(Provided data Opens)

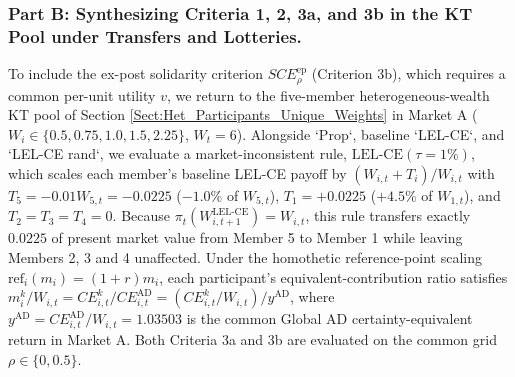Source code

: \subsubsection*{Part B: Synthesizing Criteria 1, 2, 3a, and 3b in the KT Pool under Transfers and Lotteries.}
To include the ex-post solidarity criterion $SCE_\rho^{\text{ep}}$ (Criterion 3b), which requires a common per-unit utility $v$, we return to the five-member heterogeneous-wealth KT pool of Section \ref{Sect:Het_Participants_Unique_Weights} in Market A ($W_i \in \{0.5, 0.75, 1.0, 1.5, 2.25\}$, $W_t = 6$). Alongside `Prop`, baseline `LEL-CE`, and `LEL-CE rand`, we evaluate a market-inconsistent rule, $\text{LEL-CE}(\tau = 1\%)$, which scales each member's baseline LEL-CE payoff by $(W_{i,t} + T_i)/W_{i,t}$ with $T_5 = -0.01 W_{5,t} = -0.0225$ ($-1.0\%$ of $W_{5,t}$), $T_1 = +0.0225$ ($+4.5\%$ of $W_{1,t}$), and $T_2 = T_3 = T_4 = 0$. Because $\pi_t(W_{i,t+1}^{\text{LEL-CE}}) = W_{i,t}$, this rule transfers exactly $0.0225$ of present market value from Member 5 to Member 1 while leaving Members 2, 3 and 4 unaffected. Under the homothetic reference-point scaling $\text{ref}_i(m_i) = (1+r)m_i$, each participant's equivalent-contribution ratio satisfies $m_i^k / W_{i,t} = CE_{i,t}^k / CE_{i,t}^{\text{AD}} = (CE_{i,t}^k / W_{i,t}) / y^{\text{AD}}$, where $y^{\text{AD}} = CE_{i,t}^{\text{AD}} / W_{i,t} = 1.03503$ is the common Global AD certainty-equivalent return in Market A. Both Criteria 3a and 3b are evaluated on the common grid $\rho \in \{0, 0.5\}$.

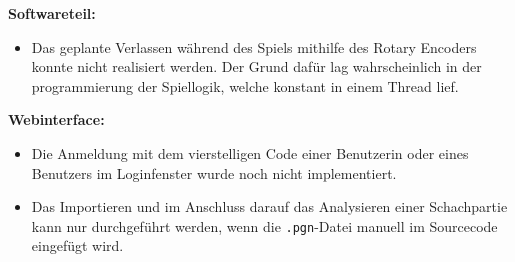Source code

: \textbf{Softwareteil:}
\begin{itemize}
    \item Das geplante Verlassen während des Spiels mithilfe des Rotary Encoders konnte nicht realisiert werden. Der Grund dafür lag wahrscheinlich in der programmierung der Spiellogik, welche konstant in einem Thread lief.
\end{itemize}

\textbf{Webinterface:}
\begin{itemize}
    \item Die Anmeldung mit dem vierstelligen Code einer Benutzerin oder eines Benutzers im Loginfenster wurde noch nicht implementiert.
    \item Das Importieren und im Anschluss darauf das Analysieren einer Schachpartie kann nur durchgeführt werden, wenn die \verb|.pgn|-Datei manuell im Sourcecode eingefügt wird.
\end{itemize}

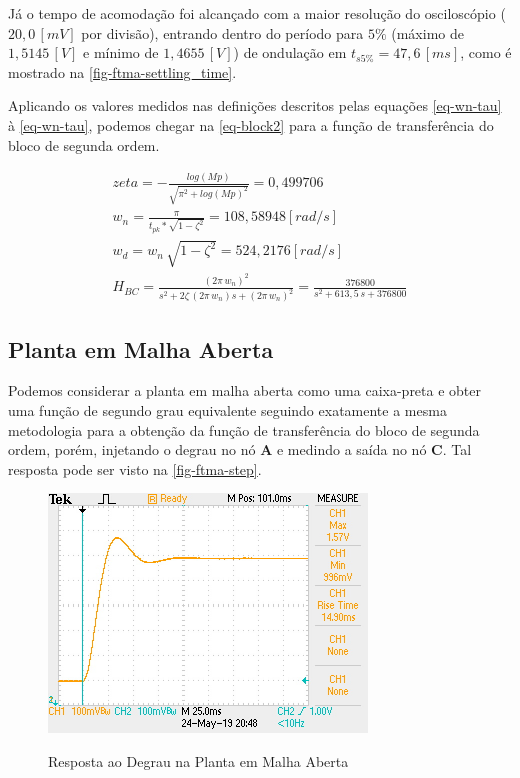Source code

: \documentclass[
	12pt,				%
	article,			%
	openright,			%
	oneside,
	a4paper,			%
	chapter=TITLE,		%
	section=TITLE,		%
	english,			%
	french,				%
	spanish,			%
	brazil,				%
]{abntex2}
\begin{document}
        	Já o tempo de acomodação foi alcançado com a maior resolução do osciloscópio ($20,0\,[mV]$ por divisão), entrando dentro do período para $5\%$ (máximo de $1,5145\,[V]$ e mínimo de $1,4655\,[V]$) de ondulação em $t_{s5\%}=47,6\,[ms]$, como é mostrado na \autoref{fig-ftma-settling_time}.
        
            Aplicando os valores medidos nas definições descritos pelas equações \autoref{eq-wn-tau} à \autoref{eq-wn-tau}, podemos chegar na \autoref{eq-block2} para a função de transferência do bloco de segunda ordem.
        
            \begin{eqnarray}
        	    \label{eq-zeta}
        	    zeta = - \frac{log(Mp)}{\sqrt{\pi^2 + log(Mp)^2}} = 0,499706 \\
        	    \label{eq-wn}
        	    w_n = \frac{\pi}{t_{pk} * \sqrt{1 -\zeta^2}} = 108,58948 [rad/s] \\
        	    \label{eq-wd}
        	    w_d = w_n\,\sqrt{1 -\zeta^2} = 524,2176 [rad/s] \\
        	    \label{eq-block2}
        	    H_{BC} = \frac{(2\pi\,w_n)^2}{s^2 +2\zeta\,(2\pi\,w_n)s +(2\pi\,w_n)^2} = \frac{376800}{s^2 +613,5\,s +376800}
        	\end{eqnarray}
    
        \subsection{Planta em Malha Aberta}
        
            Podemos considerar a planta em malha aberta como uma caixa-preta e obter uma função de segundo grau equivalente seguindo exatamente a mesma metodologia para a obtenção da função de transferência do bloco de segunda ordem, porém, injetando o degrau no nó \textbf{A} e medindo a saída no nó \textbf{C}. Tal resposta pode ser visto na \autoref{fig-ftma-step}.
            
            \begin{figure}[htbp]
            	\centering
            	\caption{Resposta ao Degrau na Planta em Malha Aberta}
            	\includegraphics[width=\textwidth,height=240px,keepaspectratio]{imgs/ftma/step_response.JPG}
            	\label{fig-ftma-step}
        	\end{figure}
            
\end{document}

(Provided data Closes)

Problem details
Repeat only what runs from the first line of the records above to the line with "B: Synthesizing Criteria", both included, word for word, minus the pictures.

Written reply
Source code

: \subsubsection*{Part B: Synthesizing Criteria 1, 2, 3a, and 3b in the KT Pool under Transfers and Lotteries.}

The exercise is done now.